### Excerpted data
▬▬▬▬▬▬
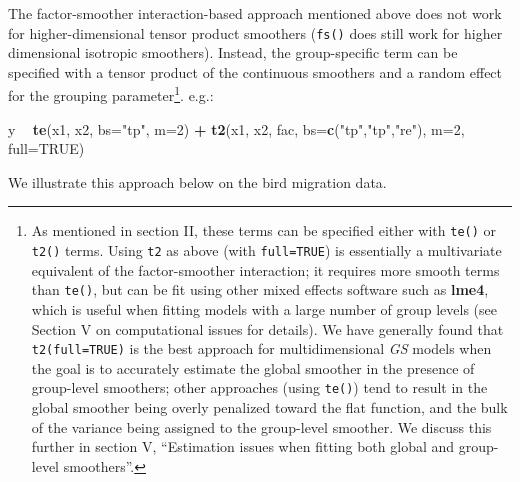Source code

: \documentclass[12pt]{article}
\newenvironment{Shaded}{\begin{snugshade}}{\end{snugshade}}
\newcommand{\KeywordTok}[1]{\textcolor[rgb]{0.13,0.29,0.53}{\textbf{#1}}}
\newcommand{\DataTypeTok}[1]{\textcolor[rgb]{0.13,0.29,0.53}{#1}}
\newcommand{\DecValTok}[1]{\textcolor[rgb]{0.00,0.00,0.81}{#1}}
\newcommand{\StringTok}[1]{\textcolor[rgb]{0.31,0.60,0.02}{#1}}
\newcommand{\OtherTok}[1]{\textcolor[rgb]{0.56,0.35,0.01}{#1}}
\newcommand{\OperatorTok}[1]{\textcolor[rgb]{0.81,0.36,0.00}{\textbf{#1}}}
\newcommand{\NormalTok}[1]{#1}
\let\rmarkdownfootnote\footnote%
\def\footnote{\protect\rmarkdownfootnote}
\begin{document}
The factor-smoother interaction-based approach mentioned above does not
work for higher-dimensional tensor product smoothers (\texttt{fs()} does
still work for higher dimensional isotropic smoothers). Instead, the
group-specific term can be specified with a tensor product of the
continuous smoothers and a random effect for the grouping
parameter\footnote{As mentioned in section II, these terms can be
  specified either with \texttt{te()} or \texttt{t2()} terms. Using
  \texttt{t2} as above (with \texttt{full=TRUE}) is essentially a
  multivariate equivalent of the factor-smoother interaction; it
  requires more smooth terms than \texttt{te()}, but can be fit using
  other mixed effects software such as \textbf{lme4}, which is useful
  when fitting models with a large number of group levels (see Section V
  on computational issues for details). We have generally found that
  \texttt{t2(full=TRUE)} is the best approach for multidimensional
  \emph{GS} models when the goal is to accurately estimate the global
  smoother in the presence of group-level smoothers; other approaches
  (using \texttt{te()}) tend to result in the global smoother being
  overly penalized toward the flat function, and the bulk of the
  variance being assigned to the group-level smoother. We discuss this
  further in section V, ``Estimation issues when fitting both global and
  group-level smoothers''.}. e.g.:

\begin{Shaded}
\begin{Highlighting}[]
\NormalTok{y }\OperatorTok{~}\StringTok{ }\KeywordTok{te}\NormalTok{(x1, x2, }\DataTypeTok{bs=}\StringTok{"tp"}\NormalTok{, }\DataTypeTok{m=}\DecValTok{2}\NormalTok{) }\OperatorTok{+}
\StringTok{    }\KeywordTok{t2}\NormalTok{(x1, x2, fac, }\DataTypeTok{bs=}\KeywordTok{c}\NormalTok{(}\StringTok{"tp"}\NormalTok{,}\StringTok{"tp"}\NormalTok{,}\StringTok{"re"}\NormalTok{), }\DataTypeTok{m=}\DecValTok{2}\NormalTok{, }\DataTypeTok{full=}\OtherTok{TRUE}\NormalTok{)}
\end{Highlighting}
\end{Shaded}

We illustrate this approach below on the bird migration data.
\end{document}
▬▬▬▬▬▬
Before printing the records again, strip out the pictures; change nothing else.

### Solution
Source code

: \documentclass[12pt]{article}
\newenvironment{Shaded}{\begin{snugshade}}{\end{snugshade}}
\newcommand{\KeywordTok}[1]{\textcolor[rgb]{0.13,0.29,0.53}{\textbf{#1}}}
\newcommand{\DataTypeTok}[1]{\textcolor[rgb]{0.13,0.29,0.53}{#1}}
\newcommand{\DecValTok}[1]{\textcolor[rgb]{0.00,0.00,0.81}{#1}}
\newcommand{\StringTok}[1]{\textcolor[rgb]{0.31,0.60,0.02}{#1}}
\newcommand{\OtherTok}[1]{\textcolor[rgb]{0.56,0.35,0.01}{#1}}
\newcommand{\OperatorTok}[1]{\textcolor[rgb]{0.81,0.36,0.00}{\textbf{#1}}}
\newcommand{\NormalTok}[1]{#1}
\let\rmarkdownfootnote\footnote%
\def\footnote{\protect\rmarkdownfootnote}
\begin{document}
The factor-smoother interaction-based approach mentioned above does not
work for higher-dimensional tensor product smoothers (\texttt{fs()} does
still work for higher dimensional isotropic smoothers). Instead, the
group-specific term can be specified with a tensor product of the
continuous smoothers and a random effect for the grouping
parameter\footnote{As mentioned in section II, these terms can be
  specified either with \texttt{te()} or \texttt{t2()} terms. Using
  \texttt{t2} as above (with \texttt{full=TRUE}) is essentially a
  multivariate equivalent of the factor-smoother interaction; it
  requires more smooth terms than \texttt{te()}, but can be fit using
  other mixed effects software such as \textbf{lme4}, which is useful
  when fitting models with a large number of group levels (see Section V
  on computational issues for details). We have generally found that
  \texttt{t2(full=TRUE)} is the best approach for multidimensional
  \emph{GS} models when the goal is to accurately estimate the global
  smoother in the presence of group-level smoothers; other approaches
  (using \texttt{te()}) tend to result in the global smoother being
  overly penalized toward the flat function, and the bulk of the
  variance being assigned to the group-level smoother. We discuss this
  further in section V, ``Estimation issues when fitting both global and
  group-level smoothers''.}. e.g.:

\begin{Shaded}
\begin{Highlighting}[]
\NormalTok{y }\OperatorTok{~}\StringTok{ }\KeywordTok{te}\NormalTok{(x1, x2, }\DataTypeTok{bs=}\StringTok{"tp"}\NormalTok{, }\DataTypeTok{m=}\DecValTok{2}\NormalTok{) }\OperatorTok{+}
\StringTok{    }\KeywordTok{t2}\NormalTok{(x1, x2, fac, }\DataTypeTok{bs=}\KeywordTok{c}\NormalTok{(}\StringTok{"tp"}\NormalTok{,}\StringTok{"tp"}\NormalTok{,}\StringTok{"re"}\NormalTok{), }\DataTypeTok{m=}\DecValTok{2}\NormalTok{, }\DataTypeTok{full=}\OtherTok{TRUE}\NormalTok{)}
\end{Highlighting}
\end{Shaded}

We illustrate this approach below on the bird migration data.
\end{document}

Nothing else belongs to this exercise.